FIG. 1 is a side view of an example of a cutting machine according to the present invention;
FIG. 2 is a sectional view taken along the line A--B in FIG. 1, and FIGS. 3a to 3c are explanatory views of the movement of the blade of this cutting machine. 1...Bundle paper for bookbinding, 2...Front side cutting knife, 2
a...Knife holder, 3, 4...Upper and lower cutting knife,
3a, 4a...Cutter holder, 5...Tightening coupling means, 6...Cutter mounting shaft, 7...Drive swinging arm,
8...Machine frame, 9...Gear, 9'...Inner tooth, 10
... shaft, 11 ... gear for toothed belt, 12 ... drive crank arm, 13 ... gear, 13a ... protruding shaft, 14 ... toothed belt, 18 ... rod, 20
...Double swing arm, 21, 22...Followed roller, 23, 24...Cam plate, 25...Table.

Claims (1)

[Scope of Claims] 1. A device for cutting three sides of a bookbinding stack, temporary bound book, etc. placed on a cutting table, which comprises a straight line for cutting two sides of the object to be cut. a pair of side blades 3, 4; the blade 2 for cutting the front surface in a direction perpendicular to the pair of side blades; first movable support means 3a, 4a for the pair of side blades 3, 4; a second movable support means 2a for the front cutter 2; a first drive means 6, which is driven by a drive device and causes the first movable support means 3a, 4a to move in a hypocycloid-like multidirectional orbital motion; 7,9,1
0, 12, and 13, so that the front edge is cut by the front blade while the side edge is being cut by the side blade. Second drive means 18, 20, 2 for linearly reciprocating the second movable support means 2a within one plane in a direction orthogonal to the pair of side cutters.
1, 22, 23, 24, and the first driving means 6, 7, 9, 10,
12 and 13, a crank arm 12 provided integrally with a drive shaft 10 pivotally supported on a machine frame rotated by the drive means; and a shaft rotatably located near the tip of the crank arm 12. A rotating pinion 13b is fixed to the other end of the supported rotating shaft and meshes with the stationary internal gear 9', and an output shaft 13a is provided eccentrically to the other end of the rotating shaft.
One end is rotatably connected to the output shaft 13a, and the other end is connected to the first movable support means 3a, 4.
A three-blade cutting machine characterized by comprising a swinging arm 7 attached to a support shaft 6 arranged at intervals. 2. The three-blade cutter according to claim 1, wherein the hypocycloidal multidirectional orbital motion has at least three turning points. 3. Claim 2, wherein the hypocycloidal multidirectional orbital motion has four turning points.

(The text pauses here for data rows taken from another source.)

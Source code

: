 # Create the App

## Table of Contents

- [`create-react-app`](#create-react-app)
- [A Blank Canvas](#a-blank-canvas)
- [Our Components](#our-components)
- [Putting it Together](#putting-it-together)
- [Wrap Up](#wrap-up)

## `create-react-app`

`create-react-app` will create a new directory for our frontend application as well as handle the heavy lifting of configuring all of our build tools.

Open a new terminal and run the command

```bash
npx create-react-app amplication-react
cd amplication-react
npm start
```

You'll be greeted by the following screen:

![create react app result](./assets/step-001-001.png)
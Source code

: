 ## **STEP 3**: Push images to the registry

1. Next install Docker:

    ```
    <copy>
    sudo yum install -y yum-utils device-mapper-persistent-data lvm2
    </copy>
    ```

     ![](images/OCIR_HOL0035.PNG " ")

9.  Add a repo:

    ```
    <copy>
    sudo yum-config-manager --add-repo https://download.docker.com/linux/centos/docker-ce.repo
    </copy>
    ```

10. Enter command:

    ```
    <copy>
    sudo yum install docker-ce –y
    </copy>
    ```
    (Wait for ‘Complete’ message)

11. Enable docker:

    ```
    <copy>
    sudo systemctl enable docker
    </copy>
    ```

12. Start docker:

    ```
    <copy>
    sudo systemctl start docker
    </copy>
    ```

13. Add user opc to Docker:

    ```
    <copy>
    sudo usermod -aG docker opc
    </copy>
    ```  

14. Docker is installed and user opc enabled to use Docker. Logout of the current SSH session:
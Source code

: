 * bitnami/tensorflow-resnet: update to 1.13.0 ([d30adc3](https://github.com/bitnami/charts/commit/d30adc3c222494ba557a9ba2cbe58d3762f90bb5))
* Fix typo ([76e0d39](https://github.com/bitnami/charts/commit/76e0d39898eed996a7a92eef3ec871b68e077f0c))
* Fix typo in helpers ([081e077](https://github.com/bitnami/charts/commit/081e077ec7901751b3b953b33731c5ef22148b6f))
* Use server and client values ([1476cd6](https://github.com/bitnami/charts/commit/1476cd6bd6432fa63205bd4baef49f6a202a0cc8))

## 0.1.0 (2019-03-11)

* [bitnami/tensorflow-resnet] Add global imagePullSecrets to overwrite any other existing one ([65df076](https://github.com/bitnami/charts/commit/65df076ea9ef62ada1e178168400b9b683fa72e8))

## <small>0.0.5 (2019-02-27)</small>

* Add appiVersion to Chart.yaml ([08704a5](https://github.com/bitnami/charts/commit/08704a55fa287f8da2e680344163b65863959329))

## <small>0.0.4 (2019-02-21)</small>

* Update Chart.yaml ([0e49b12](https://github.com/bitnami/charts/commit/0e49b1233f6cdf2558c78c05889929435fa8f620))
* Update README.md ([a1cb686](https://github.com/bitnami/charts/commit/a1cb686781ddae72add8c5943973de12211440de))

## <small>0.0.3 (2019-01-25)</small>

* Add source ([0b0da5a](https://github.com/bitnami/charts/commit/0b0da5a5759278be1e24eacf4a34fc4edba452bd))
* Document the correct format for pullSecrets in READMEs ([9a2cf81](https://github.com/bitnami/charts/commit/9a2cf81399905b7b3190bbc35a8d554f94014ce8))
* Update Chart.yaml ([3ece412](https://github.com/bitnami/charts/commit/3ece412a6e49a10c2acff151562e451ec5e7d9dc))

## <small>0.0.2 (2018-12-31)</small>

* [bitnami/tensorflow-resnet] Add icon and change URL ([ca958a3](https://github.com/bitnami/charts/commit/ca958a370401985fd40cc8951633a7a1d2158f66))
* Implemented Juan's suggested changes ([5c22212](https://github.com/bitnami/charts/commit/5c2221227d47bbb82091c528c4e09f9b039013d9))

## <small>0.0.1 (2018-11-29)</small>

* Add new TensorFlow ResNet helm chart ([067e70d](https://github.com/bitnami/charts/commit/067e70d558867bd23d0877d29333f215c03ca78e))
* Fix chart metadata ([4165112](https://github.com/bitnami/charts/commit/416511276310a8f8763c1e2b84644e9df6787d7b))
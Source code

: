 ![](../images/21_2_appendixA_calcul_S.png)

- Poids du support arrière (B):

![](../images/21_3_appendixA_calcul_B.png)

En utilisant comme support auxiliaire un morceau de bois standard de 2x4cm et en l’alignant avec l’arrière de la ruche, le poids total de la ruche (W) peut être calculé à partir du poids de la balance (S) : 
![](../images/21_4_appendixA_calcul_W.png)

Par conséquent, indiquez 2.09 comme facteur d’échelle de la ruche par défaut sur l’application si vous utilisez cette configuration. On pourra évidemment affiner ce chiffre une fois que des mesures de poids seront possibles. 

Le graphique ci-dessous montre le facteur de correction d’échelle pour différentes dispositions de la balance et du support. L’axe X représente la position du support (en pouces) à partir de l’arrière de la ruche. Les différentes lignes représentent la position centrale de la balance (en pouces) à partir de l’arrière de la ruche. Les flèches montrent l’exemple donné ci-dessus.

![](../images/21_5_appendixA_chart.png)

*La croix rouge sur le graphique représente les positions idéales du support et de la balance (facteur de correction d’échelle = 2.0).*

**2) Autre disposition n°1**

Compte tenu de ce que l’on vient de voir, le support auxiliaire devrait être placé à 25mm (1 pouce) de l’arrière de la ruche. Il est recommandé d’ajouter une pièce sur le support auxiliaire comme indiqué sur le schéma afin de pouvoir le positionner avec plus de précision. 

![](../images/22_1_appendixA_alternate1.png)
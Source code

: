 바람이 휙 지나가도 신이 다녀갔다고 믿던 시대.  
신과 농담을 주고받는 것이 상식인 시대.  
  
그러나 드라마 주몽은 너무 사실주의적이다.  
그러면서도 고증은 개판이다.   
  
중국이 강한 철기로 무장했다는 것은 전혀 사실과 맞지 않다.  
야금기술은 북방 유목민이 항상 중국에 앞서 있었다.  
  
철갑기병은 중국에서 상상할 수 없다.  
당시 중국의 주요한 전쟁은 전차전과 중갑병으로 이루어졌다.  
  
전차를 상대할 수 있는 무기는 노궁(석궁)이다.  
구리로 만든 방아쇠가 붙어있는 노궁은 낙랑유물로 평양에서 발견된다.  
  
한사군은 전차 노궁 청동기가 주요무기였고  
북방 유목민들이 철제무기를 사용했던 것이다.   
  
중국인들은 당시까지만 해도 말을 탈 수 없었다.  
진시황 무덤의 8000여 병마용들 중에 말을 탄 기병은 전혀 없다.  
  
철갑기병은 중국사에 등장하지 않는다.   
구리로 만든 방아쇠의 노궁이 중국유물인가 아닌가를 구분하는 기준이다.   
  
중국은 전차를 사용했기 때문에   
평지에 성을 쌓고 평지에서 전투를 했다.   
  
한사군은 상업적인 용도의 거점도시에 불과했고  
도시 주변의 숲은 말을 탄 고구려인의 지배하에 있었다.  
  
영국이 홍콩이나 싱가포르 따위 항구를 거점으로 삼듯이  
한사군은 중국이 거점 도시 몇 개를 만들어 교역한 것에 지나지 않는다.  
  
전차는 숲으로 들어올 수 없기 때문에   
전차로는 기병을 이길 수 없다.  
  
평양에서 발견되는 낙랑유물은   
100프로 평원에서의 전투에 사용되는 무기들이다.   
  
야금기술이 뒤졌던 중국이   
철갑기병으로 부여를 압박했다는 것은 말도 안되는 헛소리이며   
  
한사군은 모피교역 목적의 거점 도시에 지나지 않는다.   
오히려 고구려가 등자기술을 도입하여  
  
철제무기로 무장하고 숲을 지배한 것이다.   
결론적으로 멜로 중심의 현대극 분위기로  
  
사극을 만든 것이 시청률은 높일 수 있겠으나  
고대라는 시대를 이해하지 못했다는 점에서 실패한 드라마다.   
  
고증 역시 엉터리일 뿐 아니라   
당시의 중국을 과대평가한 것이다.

Three-blade cutting machine described in section. 4. The second driving means is carried by: a pair of rotating cams 23, 24 that rotate in synchronization with the first driving means; a double swinging arm 20 including two arms; and is in contact with each of the rotating cams 23 and 24, and in response to the rotation of the rotating cams, the double swinging arm 2
cam-driven rollers 21,2 causing movement in the double swinging arm 20 on a first side of the pivot point at 0;
2, and a connecting rod 18 connecting the double swing arm 20 to the second movable means 2a for the front surface on a second side of the pivot point, so that rotation of the rotary cam causes the A three-blade cutting machine according to claim 1, wherein the front cutter 2 is given reciprocating motion.